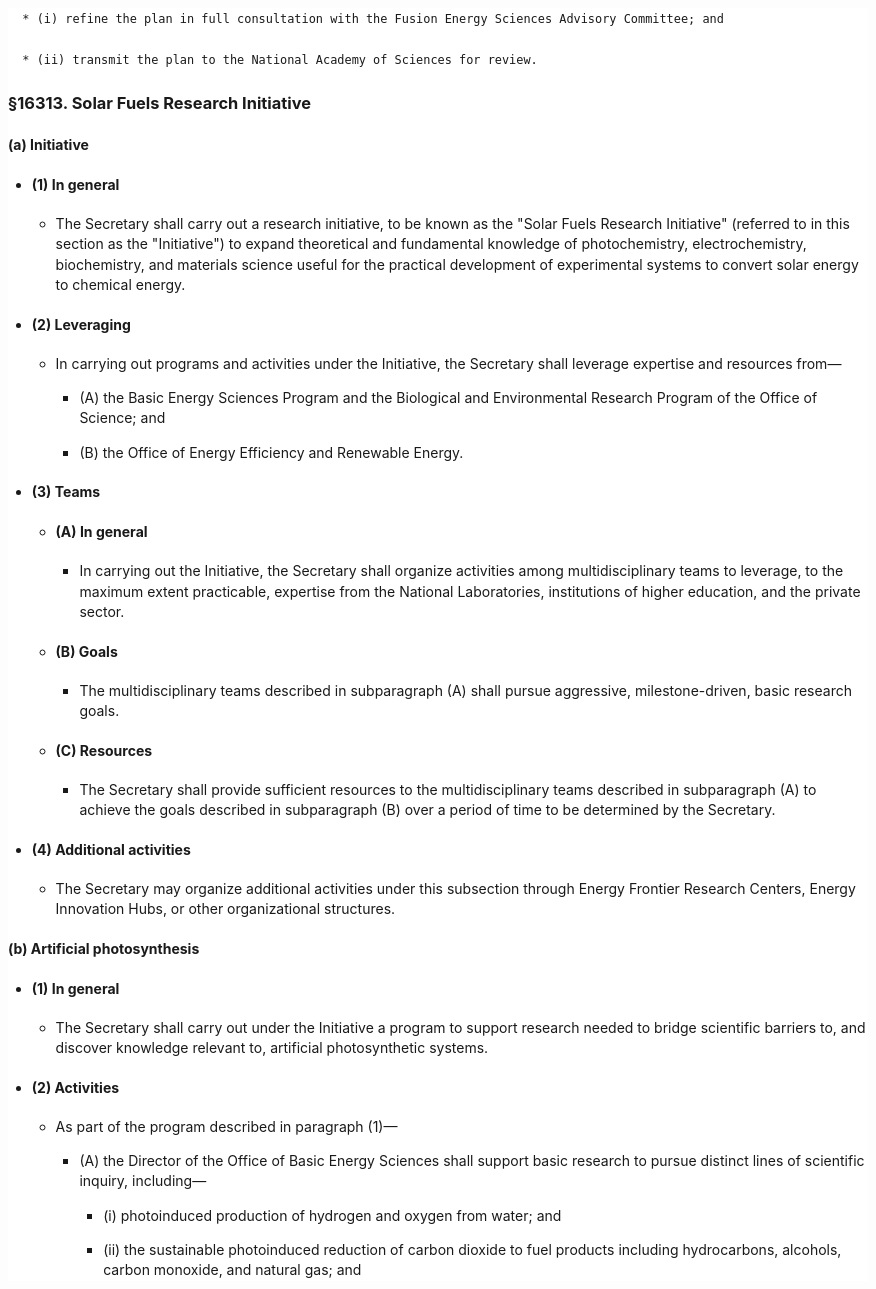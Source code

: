       * (i) refine the plan in full consultation with the Fusion Energy Sciences Advisory Committee; and

      * (ii) transmit the plan to the National Academy of Sciences for review.

### §16313. Solar Fuels Research Initiative
#### (a) Initiative
* #### (1) In general
  * The Secretary shall carry out a research initiative, to be known as the "Solar Fuels Research Initiative" (referred to in this section as the "Initiative") to expand theoretical and fundamental knowledge of photochemistry, electrochemistry, biochemistry, and materials science useful for the practical development of experimental systems to convert solar energy to chemical energy.

* #### (2) Leveraging
  * In carrying out programs and activities under the Initiative, the Secretary shall leverage expertise and resources from—

    * (A) the Basic Energy Sciences Program and the Biological and Environmental Research Program of the Office of Science; and

    * (B) the Office of Energy Efficiency and Renewable Energy.

* #### (3) Teams
  * #### (A) In general
    * In carrying out the Initiative, the Secretary shall organize activities among multidisciplinary teams to leverage, to the maximum extent practicable, expertise from the National Laboratories, institutions of higher education, and the private sector.

  * #### (B) Goals
    * The multidisciplinary teams described in subparagraph (A) shall pursue aggressive, milestone-driven, basic research goals.

  * #### (C) Resources
    * The Secretary shall provide sufficient resources to the multidisciplinary teams described in subparagraph (A) to achieve the goals described in subparagraph (B) over a period of time to be determined by the Secretary.

* #### (4) Additional activities
  * The Secretary may organize additional activities under this subsection through Energy Frontier Research Centers, Energy Innovation Hubs, or other organizational structures.

#### (b) Artificial photosynthesis
* #### (1) In general
  * The Secretary shall carry out under the Initiative a program to support research needed to bridge scientific barriers to, and discover knowledge relevant to, artificial photosynthetic systems.

* #### (2) Activities
  * As part of the program described in paragraph (1)—

    * (A) the Director of the Office of Basic Energy Sciences shall support basic research to pursue distinct lines of scientific inquiry, including—

      * (i) photoinduced production of hydrogen and oxygen from water; and

      * (ii) the sustainable photoinduced reduction of carbon dioxide to fuel products including hydrocarbons, alcohols, carbon monoxide, and natural gas; and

### Work to complete
From the line containing "#### (b) Artificial photosynthesis" down to the last line of the data, transcribe every line exactly; nothing else should appear.

### Exercise answer
#### (b) Artificial photosynthesis
* #### (1) In general
  * The Secretary shall carry out under the Initiative a program to support research needed to bridge scientific barriers to, and discover knowledge relevant to, artificial photosynthetic systems.

* #### (2) Activities
  * As part of the program described in paragraph (1)—

    * (A) the Director of the Office of Basic Energy Sciences shall support basic research to pursue distinct lines of scientific inquiry, including—

      * (i) photoinduced production of hydrogen and oxygen from water; and

      * (ii) the sustainable photoinduced reduction of carbon dioxide to fuel products including hydrocarbons, alcohols, carbon monoxide, and natural gas; and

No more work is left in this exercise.